RECORDS FOR THE EXERCISE =
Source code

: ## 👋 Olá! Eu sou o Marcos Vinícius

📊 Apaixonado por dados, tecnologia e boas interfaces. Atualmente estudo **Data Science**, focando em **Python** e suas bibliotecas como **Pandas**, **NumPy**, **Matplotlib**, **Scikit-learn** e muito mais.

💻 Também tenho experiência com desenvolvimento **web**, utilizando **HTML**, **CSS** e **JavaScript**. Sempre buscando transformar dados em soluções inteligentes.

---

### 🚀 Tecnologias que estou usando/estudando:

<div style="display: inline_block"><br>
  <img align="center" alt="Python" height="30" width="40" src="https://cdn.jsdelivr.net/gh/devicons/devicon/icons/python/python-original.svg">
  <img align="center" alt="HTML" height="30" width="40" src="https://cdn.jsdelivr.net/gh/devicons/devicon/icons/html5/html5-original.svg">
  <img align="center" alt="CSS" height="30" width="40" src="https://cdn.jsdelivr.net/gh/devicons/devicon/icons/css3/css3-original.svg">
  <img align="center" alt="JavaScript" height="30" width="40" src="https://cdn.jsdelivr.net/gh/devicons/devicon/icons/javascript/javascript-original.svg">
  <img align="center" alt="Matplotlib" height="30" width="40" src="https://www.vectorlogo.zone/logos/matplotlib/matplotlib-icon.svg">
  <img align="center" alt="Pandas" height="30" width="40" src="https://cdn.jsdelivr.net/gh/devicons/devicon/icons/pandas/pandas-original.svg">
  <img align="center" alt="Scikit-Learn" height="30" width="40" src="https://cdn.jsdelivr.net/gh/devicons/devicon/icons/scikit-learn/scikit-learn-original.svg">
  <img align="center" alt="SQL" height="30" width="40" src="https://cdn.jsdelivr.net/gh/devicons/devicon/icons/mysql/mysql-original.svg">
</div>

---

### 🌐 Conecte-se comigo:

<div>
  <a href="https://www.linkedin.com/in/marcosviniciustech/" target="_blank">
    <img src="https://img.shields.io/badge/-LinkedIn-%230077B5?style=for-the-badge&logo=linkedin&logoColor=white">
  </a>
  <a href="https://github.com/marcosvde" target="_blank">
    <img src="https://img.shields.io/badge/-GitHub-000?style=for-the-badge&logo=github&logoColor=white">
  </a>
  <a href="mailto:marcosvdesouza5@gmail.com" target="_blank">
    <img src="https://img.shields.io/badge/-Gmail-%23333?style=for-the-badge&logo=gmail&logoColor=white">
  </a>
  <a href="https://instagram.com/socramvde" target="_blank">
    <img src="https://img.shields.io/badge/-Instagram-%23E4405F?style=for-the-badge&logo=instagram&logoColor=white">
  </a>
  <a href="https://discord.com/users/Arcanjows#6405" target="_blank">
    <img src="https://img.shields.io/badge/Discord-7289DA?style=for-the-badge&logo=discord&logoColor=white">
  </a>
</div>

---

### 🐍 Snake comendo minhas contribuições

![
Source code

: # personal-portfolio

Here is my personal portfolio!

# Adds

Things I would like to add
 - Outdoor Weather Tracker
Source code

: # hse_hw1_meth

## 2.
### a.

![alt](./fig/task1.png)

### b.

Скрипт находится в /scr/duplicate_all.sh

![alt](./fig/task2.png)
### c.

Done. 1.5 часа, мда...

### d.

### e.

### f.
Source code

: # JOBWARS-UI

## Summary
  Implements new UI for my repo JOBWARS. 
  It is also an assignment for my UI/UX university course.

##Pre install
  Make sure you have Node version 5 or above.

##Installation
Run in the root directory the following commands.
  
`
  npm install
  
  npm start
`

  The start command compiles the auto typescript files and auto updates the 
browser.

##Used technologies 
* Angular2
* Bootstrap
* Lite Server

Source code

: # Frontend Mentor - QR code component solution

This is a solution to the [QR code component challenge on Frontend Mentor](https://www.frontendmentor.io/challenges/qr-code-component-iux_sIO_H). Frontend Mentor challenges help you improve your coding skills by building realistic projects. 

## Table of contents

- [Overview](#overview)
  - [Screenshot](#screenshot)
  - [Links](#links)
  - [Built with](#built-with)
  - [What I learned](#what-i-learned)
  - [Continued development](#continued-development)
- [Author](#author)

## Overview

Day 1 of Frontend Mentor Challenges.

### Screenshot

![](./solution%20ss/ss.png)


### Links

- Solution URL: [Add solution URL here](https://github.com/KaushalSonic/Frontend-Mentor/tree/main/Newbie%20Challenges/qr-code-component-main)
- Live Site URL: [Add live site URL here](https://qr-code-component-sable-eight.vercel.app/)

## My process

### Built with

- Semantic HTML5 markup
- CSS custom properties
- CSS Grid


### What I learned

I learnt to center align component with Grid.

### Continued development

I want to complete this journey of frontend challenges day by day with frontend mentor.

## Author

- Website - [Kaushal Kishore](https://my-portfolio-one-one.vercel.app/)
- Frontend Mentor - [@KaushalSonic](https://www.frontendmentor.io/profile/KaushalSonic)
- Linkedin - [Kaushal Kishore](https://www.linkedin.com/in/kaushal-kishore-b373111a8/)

TASK TO COMPLETE = In the records above, find the line containing "e muito mais." and restate word for word every line from the first through that one.

RESPONSE =
Source code

: ## 👋 Olá! Eu sou o Marcos Vinícius

📊 Apaixonado por dados, tecnologia e boas interfaces. Atualmente estudo **Data Science**, focando em **Python** e suas bibliotecas como **Pandas**, **NumPy**, **Matplotlib**, **Scikit-learn** e muito mais.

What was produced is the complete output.